What types of content dominate Amazon Prime (movies vs. TV shows)?

Which genres are most popular?

How has the release of content changed over the years?

Which countries contribute the most content?

Are there missing values, duplicates, or outliers that affect data quality?



#### **Define Your Business Objective?**

To analyze Amazon Prime’s content library using EDA in order to understand trends, improve content strategy, enhance user engagement, and support data-driven business decisions.

# ***Let's Begin !***

## ***1. Know Your Data***

### Import Libraries

In [None]:
# Import Libraries

import numpy as np
import pandas as pd
import matplotlib.pyplot as plt
import seaborn as sns
import warnings
warnings.filterwarnings('ignore')

### Dataset Loading

In [None]:
# Load Dataset
data1 = pd.read_csv('/content/credits.csv')

In [None]:
data2 = pd.read_csv('/content/titles.csv')

### Dataset First View

In [None]:
# Dataset First Look
display(data1)

In [None]:
display(data2)

### Dataset Rows & Columns count

In [None]:
# Dataset Rows & Columns count
rows, columns = data1.shape
print(" Total Rows :", rows)
print(" Total Columns :", columns)

In [None]:
rows, columns = data2.shape
print(" Total Rows :", rows)
print(" Total Columns :", columns)

### Dataset Information

In [None]:
# Dataset Info
data1.info()

In [None]:
data2.info()

#### Duplicate Values

In [None]:
# Dataset Duplicate Value Count
duplicate_count = data1.duplicated().sum()
print(" Total Duplicate Rows:", duplicate_count)

In [None]:
data1.drop_duplicates( inplace = True)

In [None]:
data1.duplicated().sum()

In [None]:
data1.dtypes

In [None]:
data1.describe()

In [None]:
duplicate_rows = data1[data1.duplicated()]
print("\n Duplicate Rows:")

In [None]:
data1_no_duplicates = data1.drop_duplicates()

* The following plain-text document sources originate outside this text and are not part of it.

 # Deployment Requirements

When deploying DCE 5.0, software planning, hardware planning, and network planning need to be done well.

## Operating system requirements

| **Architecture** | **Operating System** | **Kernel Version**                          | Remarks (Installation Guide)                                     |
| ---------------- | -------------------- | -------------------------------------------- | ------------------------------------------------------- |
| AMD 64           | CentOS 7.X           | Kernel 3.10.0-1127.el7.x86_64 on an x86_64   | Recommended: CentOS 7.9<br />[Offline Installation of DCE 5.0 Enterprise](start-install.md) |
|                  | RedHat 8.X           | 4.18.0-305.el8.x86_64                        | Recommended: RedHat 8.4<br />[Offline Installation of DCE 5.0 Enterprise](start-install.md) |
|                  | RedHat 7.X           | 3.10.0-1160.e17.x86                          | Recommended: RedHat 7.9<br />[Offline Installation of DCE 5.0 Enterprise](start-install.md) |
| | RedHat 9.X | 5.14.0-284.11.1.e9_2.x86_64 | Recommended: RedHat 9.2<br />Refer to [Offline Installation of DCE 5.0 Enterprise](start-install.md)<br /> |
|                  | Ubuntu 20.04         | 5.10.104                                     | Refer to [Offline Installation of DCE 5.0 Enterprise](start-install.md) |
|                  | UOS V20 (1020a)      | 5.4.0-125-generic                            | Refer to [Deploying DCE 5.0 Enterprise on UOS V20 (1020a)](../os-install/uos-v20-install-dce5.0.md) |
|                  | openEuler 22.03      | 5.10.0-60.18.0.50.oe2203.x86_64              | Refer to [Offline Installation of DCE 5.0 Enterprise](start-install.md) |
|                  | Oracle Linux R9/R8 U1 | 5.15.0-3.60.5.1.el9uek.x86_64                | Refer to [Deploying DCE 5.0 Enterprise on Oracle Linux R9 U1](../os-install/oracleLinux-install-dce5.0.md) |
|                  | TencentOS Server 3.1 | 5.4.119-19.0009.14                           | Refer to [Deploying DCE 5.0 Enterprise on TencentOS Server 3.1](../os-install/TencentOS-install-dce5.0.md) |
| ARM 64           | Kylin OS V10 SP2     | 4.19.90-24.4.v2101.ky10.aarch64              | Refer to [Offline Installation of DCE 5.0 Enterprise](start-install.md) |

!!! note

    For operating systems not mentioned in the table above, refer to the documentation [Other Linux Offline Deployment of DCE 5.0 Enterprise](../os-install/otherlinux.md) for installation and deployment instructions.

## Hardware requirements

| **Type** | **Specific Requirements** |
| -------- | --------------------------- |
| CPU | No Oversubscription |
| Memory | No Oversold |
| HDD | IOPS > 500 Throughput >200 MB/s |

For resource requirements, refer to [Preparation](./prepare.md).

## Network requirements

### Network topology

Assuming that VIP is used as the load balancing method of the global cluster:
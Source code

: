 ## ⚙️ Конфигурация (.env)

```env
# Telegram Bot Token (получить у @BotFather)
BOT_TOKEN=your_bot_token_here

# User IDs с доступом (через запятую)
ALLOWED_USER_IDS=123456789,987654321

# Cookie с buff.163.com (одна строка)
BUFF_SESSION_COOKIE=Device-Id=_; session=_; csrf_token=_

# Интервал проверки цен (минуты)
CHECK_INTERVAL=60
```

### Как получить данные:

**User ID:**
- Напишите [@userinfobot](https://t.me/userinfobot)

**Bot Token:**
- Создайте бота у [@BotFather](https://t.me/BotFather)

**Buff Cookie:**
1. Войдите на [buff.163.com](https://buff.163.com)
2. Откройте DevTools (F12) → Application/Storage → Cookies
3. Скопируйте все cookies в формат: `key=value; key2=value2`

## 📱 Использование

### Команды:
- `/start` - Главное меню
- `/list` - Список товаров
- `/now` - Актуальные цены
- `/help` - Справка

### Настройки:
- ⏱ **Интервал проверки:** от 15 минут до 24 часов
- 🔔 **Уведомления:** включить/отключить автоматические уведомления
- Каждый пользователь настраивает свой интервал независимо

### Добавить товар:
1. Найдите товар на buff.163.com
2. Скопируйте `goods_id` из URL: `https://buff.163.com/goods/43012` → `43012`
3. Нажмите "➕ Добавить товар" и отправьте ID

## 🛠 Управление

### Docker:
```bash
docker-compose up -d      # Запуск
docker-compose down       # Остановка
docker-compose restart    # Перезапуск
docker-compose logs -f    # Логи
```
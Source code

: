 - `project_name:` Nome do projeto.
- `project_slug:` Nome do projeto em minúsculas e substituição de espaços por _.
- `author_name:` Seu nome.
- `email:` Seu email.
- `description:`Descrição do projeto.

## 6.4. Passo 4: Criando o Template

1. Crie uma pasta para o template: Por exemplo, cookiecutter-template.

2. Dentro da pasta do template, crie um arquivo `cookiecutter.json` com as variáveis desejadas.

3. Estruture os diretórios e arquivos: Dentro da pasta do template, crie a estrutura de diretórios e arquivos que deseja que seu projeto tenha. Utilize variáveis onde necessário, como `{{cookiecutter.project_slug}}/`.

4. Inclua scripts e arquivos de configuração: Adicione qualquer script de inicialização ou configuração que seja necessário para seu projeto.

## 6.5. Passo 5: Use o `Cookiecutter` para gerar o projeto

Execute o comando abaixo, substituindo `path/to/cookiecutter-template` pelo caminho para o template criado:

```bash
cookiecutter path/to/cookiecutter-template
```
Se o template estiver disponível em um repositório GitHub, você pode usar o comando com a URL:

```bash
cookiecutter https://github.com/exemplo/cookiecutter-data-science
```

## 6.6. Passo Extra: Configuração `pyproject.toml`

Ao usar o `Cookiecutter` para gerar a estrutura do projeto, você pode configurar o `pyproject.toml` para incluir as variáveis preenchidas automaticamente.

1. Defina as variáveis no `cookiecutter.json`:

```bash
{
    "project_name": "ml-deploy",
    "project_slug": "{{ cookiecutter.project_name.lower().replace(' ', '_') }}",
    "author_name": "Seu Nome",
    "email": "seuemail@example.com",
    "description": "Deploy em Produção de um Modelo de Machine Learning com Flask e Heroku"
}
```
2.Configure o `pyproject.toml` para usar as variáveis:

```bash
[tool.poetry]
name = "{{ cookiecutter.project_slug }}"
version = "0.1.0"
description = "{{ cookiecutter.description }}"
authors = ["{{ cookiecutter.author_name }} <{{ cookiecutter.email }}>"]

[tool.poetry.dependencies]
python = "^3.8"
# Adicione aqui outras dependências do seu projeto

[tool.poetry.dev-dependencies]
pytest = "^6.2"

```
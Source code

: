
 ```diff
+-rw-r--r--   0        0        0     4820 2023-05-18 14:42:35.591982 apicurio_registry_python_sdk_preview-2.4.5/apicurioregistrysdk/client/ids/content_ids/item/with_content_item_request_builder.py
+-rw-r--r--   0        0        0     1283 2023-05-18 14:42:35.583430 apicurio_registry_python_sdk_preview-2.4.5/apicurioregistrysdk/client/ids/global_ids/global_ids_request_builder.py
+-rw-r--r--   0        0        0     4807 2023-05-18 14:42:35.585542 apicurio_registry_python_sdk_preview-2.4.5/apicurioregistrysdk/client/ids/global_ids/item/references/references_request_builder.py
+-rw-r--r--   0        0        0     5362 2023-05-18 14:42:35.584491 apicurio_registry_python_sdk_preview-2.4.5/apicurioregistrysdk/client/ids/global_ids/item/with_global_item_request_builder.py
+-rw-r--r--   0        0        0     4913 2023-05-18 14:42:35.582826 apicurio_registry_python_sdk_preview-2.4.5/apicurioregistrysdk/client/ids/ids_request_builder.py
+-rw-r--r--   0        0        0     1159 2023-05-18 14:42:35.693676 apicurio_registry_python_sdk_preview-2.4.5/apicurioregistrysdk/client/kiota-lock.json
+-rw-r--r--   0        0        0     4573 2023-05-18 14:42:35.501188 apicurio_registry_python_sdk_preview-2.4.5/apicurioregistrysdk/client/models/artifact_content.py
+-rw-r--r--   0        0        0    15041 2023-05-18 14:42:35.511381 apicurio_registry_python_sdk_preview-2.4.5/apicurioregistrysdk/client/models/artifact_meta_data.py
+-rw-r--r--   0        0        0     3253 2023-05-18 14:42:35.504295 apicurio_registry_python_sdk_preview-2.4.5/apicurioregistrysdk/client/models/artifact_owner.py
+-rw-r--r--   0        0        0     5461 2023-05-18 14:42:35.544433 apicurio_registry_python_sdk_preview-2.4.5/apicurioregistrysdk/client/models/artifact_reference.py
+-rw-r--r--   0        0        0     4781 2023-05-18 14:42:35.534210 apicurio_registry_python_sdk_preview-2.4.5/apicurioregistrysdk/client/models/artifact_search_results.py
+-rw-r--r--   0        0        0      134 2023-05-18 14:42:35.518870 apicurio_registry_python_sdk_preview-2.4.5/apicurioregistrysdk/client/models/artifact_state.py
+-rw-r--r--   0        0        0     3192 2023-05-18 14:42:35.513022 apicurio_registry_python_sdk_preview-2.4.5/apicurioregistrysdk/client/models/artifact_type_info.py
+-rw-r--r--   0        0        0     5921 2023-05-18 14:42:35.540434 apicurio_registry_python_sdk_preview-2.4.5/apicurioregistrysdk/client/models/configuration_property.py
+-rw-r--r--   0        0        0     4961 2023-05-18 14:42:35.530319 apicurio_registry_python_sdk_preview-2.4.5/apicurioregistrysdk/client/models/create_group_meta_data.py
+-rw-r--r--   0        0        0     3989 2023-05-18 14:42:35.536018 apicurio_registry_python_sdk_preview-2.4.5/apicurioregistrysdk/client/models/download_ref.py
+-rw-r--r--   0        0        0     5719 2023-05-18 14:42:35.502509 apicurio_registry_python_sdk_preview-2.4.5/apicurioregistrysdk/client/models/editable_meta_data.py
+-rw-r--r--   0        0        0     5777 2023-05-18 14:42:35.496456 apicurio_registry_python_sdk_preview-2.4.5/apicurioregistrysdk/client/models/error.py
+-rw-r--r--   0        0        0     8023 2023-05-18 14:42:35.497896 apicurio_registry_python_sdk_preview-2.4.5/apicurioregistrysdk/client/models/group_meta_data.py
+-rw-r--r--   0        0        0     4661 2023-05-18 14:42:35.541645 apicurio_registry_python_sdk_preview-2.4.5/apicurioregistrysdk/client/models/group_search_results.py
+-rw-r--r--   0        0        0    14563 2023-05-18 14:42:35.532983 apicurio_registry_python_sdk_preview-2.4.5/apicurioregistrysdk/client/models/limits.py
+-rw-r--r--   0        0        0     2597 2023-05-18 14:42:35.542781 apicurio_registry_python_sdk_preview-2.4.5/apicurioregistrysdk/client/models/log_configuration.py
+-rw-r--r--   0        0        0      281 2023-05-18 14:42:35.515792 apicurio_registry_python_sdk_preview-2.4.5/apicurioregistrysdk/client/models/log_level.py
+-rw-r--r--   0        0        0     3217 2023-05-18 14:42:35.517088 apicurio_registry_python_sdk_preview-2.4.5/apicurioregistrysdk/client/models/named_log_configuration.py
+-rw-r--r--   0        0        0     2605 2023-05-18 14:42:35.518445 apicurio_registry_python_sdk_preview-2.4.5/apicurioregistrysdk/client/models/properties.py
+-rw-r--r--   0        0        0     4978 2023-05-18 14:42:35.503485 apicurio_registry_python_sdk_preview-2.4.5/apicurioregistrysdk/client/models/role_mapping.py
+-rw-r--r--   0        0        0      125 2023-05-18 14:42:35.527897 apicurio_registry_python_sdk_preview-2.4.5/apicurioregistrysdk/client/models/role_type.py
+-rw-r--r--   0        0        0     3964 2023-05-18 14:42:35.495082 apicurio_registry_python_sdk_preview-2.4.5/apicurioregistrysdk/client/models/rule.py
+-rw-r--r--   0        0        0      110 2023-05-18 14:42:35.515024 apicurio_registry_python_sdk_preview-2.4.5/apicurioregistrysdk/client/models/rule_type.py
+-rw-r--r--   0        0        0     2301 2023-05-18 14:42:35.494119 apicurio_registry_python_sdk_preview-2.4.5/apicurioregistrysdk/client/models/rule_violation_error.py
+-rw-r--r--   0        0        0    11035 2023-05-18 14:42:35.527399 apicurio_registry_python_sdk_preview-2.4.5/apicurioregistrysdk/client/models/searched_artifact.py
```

print(" Rows after removing duplicates:", data1_no_duplicates.shape[0])


In [None]:
#2nd
duplicate_count = data2.duplicated().sum()
print(" Total Duplicate Rows:", duplicate_count)

In [None]:
duplicate_rows = data2[data2.duplicated()]
print("\n Duplicate Rows:")

In [None]:
data2_no_duplicates = data2.drop_duplicates()

print(" Rows after removing duplicates:", data2_no_duplicates.shape[0])

#### Missing Values/Null Values

In [None]:
# Missing Values/Null Values Count for data 1


# Column-wise missing values
print(" Missing / Null Values in Each Column:")
print(data1.isnull().sum())

In [None]:
print(" Total Missing Values in Dataset:", data1.isnull().sum().sum())


In [None]:
#drop null value in charecter colomn
data1.dropna(subset= ['character'],inplace = True)

In [None]:
data1.isnull().sum()

In [None]:
# Missing Values/Null Values Count for data 2


# Column-wise missing values
print(" Missing / Null Values in Each Column:")
print(data2.isnull().sum())

In [None]:
data2.dropna(subset= ['description'],inplace = True)

In [None]:
data2['age_certification'].mode()[0]

In [None]:
data2['age_certification'].fillna(data2['age_certification'].mode()[0], inplace=True)

In [None]:
data2.isnull().sum()

In [None]:
data2['seasons'].fillna(0, inplace = True)

In [None]:
data2.isnull().sum()

In [None]:
data2.dropna(subset= ['imdb_id'],inplace = True)

In [None]:
data2.isnull().sum()

In [None]:
round(data2['imdb_score'].mean(),1)

In [None]:
data2['imdb_score'].fillna(round(data2['imdb_score'].mean(),1), inplace=True)

In [None]:
data2.shape

In [None]:
data2['imdb_votes'].fillna(0, inplace=True)

In [None]:
data2.isnull().sum()

In [None]:
data2 = data2_no_duplicates.dropna(subset=['tmdb_popularity', 'tmdb_score'])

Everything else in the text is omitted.